WHAT TO WORK ON:
Copy word for word, please, the lines of the entries below running from the one containing "Analysis Implementation Summary" to the one containing "calculations for extreme conditions", both ends included.

RECORDS TO USE:
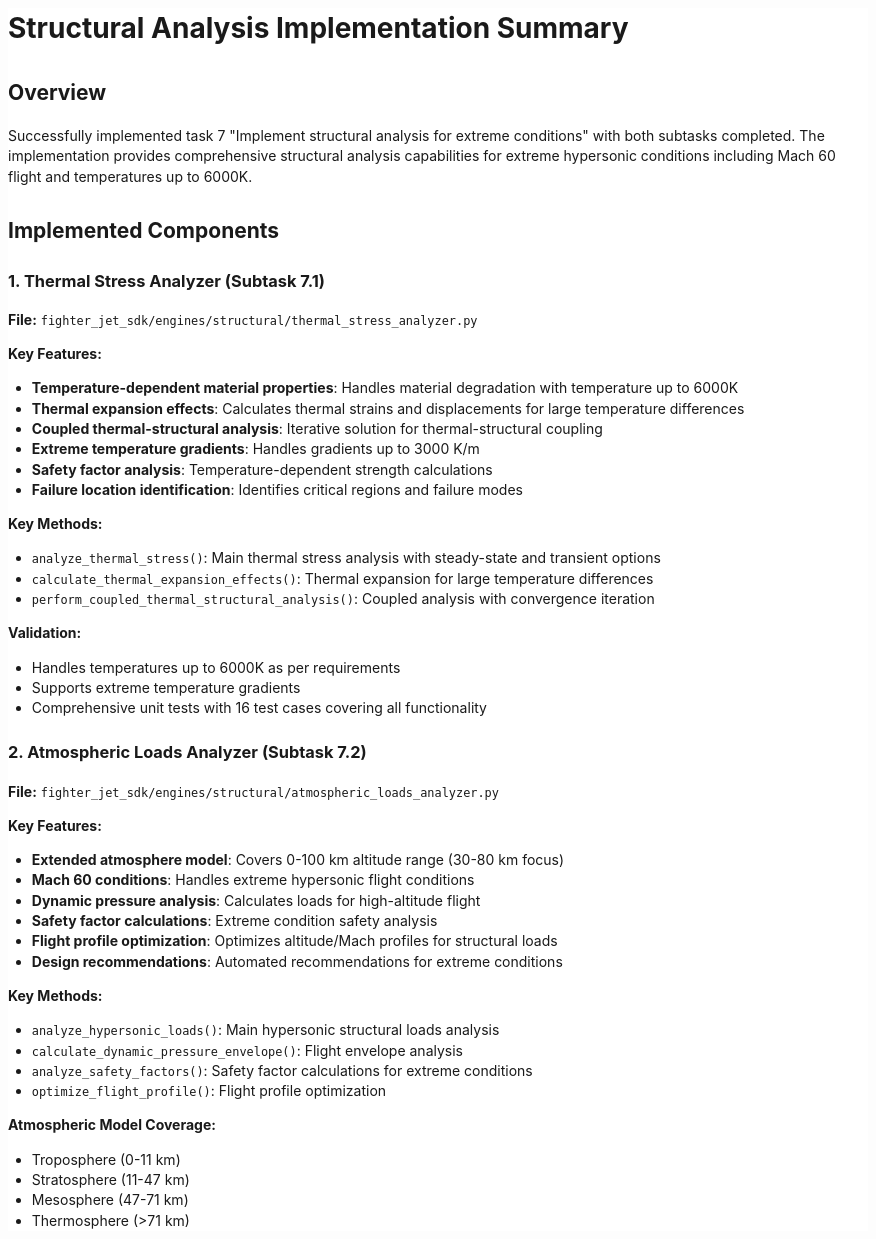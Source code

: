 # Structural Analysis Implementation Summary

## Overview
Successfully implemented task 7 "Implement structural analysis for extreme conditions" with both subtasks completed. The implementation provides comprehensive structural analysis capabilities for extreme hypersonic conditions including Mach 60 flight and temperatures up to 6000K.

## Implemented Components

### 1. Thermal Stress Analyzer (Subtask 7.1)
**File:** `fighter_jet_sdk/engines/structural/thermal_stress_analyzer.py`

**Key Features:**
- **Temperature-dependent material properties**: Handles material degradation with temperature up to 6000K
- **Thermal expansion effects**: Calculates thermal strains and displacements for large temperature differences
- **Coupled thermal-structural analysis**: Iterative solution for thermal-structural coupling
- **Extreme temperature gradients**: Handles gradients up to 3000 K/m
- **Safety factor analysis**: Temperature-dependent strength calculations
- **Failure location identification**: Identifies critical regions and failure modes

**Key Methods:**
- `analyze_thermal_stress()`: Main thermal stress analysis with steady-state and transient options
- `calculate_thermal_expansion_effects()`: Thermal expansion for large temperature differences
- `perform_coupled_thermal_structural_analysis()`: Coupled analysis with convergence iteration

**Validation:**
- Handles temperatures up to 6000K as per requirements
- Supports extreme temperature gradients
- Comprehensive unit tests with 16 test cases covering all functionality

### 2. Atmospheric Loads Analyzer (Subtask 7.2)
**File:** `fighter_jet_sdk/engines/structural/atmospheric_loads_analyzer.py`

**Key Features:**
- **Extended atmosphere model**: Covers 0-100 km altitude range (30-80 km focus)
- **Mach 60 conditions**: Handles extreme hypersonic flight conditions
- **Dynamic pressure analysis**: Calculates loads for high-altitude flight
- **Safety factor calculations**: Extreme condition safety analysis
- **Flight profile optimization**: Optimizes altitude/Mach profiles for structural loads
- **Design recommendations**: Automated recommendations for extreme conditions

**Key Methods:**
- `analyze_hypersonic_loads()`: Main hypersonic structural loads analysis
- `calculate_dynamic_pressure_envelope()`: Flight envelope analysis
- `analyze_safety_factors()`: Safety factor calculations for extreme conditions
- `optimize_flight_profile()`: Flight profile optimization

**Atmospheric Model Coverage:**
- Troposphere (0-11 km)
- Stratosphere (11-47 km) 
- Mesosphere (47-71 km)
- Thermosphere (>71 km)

---

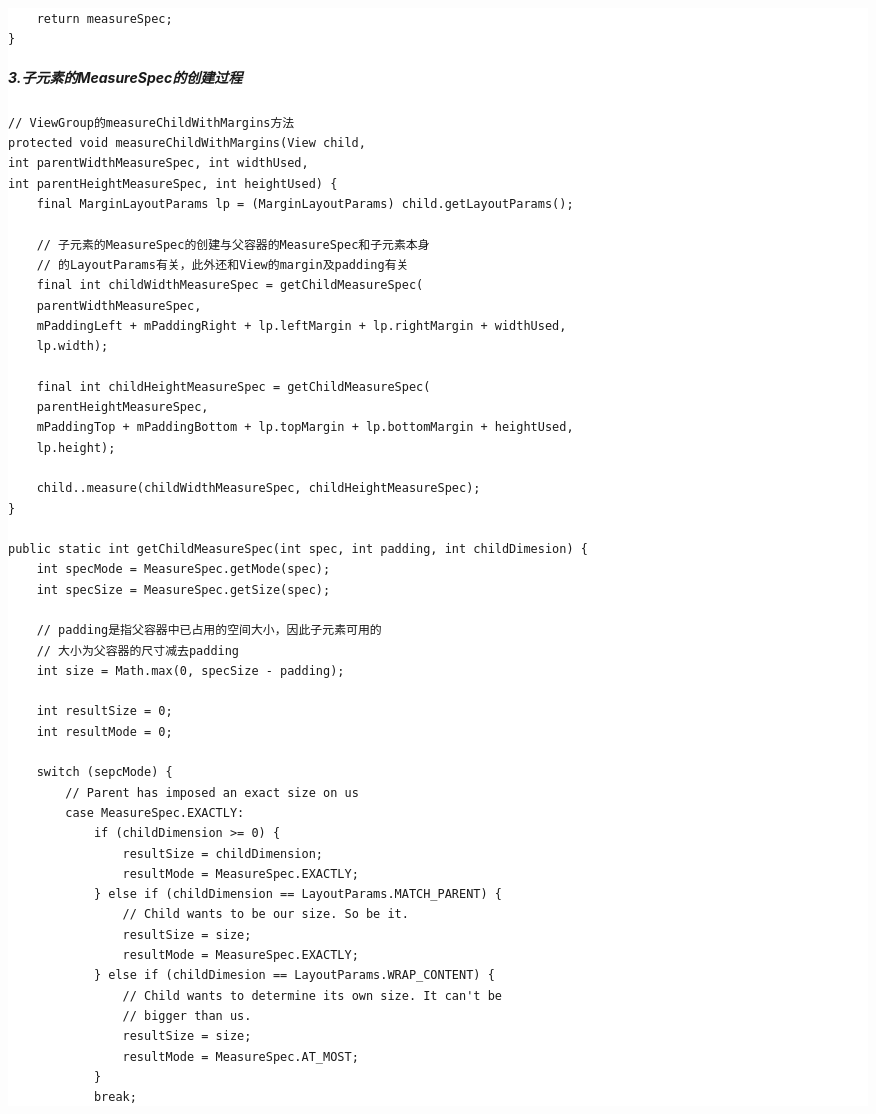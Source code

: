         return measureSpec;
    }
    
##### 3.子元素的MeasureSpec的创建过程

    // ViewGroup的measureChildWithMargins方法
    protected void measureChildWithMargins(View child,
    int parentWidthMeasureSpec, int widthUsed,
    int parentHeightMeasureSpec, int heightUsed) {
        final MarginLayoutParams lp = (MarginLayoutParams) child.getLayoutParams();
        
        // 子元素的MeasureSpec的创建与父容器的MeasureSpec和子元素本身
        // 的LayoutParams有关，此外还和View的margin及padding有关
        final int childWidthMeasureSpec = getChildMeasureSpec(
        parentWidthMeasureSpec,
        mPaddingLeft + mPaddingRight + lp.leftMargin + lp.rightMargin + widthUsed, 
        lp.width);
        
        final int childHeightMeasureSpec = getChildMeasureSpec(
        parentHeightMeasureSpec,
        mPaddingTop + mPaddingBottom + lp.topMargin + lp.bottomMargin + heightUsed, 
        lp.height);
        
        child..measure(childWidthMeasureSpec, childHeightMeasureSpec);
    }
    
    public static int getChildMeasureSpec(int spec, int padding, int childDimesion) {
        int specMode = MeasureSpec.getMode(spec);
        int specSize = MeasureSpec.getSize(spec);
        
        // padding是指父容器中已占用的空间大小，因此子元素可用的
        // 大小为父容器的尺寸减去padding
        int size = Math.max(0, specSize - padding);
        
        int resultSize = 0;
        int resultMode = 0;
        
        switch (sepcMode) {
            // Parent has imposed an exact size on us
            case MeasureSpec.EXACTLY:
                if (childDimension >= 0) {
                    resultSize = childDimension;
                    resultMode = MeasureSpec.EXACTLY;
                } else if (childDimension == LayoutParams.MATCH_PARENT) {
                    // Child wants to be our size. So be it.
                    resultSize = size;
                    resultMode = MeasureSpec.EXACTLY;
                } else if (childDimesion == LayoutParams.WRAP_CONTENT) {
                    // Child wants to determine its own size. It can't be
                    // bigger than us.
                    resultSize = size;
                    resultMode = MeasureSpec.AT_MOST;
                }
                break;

REPLY:
: # Structural Analysis Implementation Summary

## Overview
Successfully implemented task 7 "Implement structural analysis for extreme conditions" with both subtasks completed. The implementation provides comprehensive structural analysis capabilities for extreme hypersonic conditions including Mach 60 flight and temperatures up to 6000K.

## Implemented Components

### 1. Thermal Stress Analyzer (Subtask 7.1)
**File:** `fighter_jet_sdk/engines/structural/thermal_stress_analyzer.py`

**Key Features:**
- **Temperature-dependent material properties**: Handles material degradation with temperature up to 6000K
- **Thermal expansion effects**: Calculates thermal strains and displacements for large temperature differences
- **Coupled thermal-structural analysis**: Iterative solution for thermal-structural coupling
- **Extreme temperature gradients**: Handles gradients up to 3000 K/m
- **Safety factor analysis**: Temperature-dependent strength calculations
- **Failure location identification**: Identifies critical regions and failure modes

**Key Methods:**
- `analyze_thermal_stress()`: Main thermal stress analysis with steady-state and transient options
- `calculate_thermal_expansion_effects()`: Thermal expansion for large temperature differences
- `perform_coupled_thermal_structural_analysis()`: Coupled analysis with convergence iteration

**Validation:**
- Handles temperatures up to 6000K as per requirements
- Supports extreme temperature gradients
- Comprehensive unit tests with 16 test cases covering all functionality

### 2. Atmospheric Loads Analyzer (Subtask 7.2)
**File:** `fighter_jet_sdk/engines/structural/atmospheric_loads_analyzer.py`

**Key Features:**
- **Extended atmosphere model**: Covers 0-100 km altitude range (30-80 km focus)
- **Mach 60 conditions**: Handles extreme hypersonic flight conditions
- **Dynamic pressure analysis**: Calculates loads for high-altitude flight
- **Safety factor calculations**: Extreme condition safety analysis
- **Flight profile optimization**: Optimizes altitude/Mach profiles for structural loads
- **Design recommendations**: Automated recommendations for extreme conditions

**Key Methods:**
- `analyze_hypersonic_loads()`: Main hypersonic structural loads analysis
- `calculate_dynamic_pressure_envelope()`: Flight envelope analysis
- `analyze_safety_factors()`: Safety factor calculations for extreme conditions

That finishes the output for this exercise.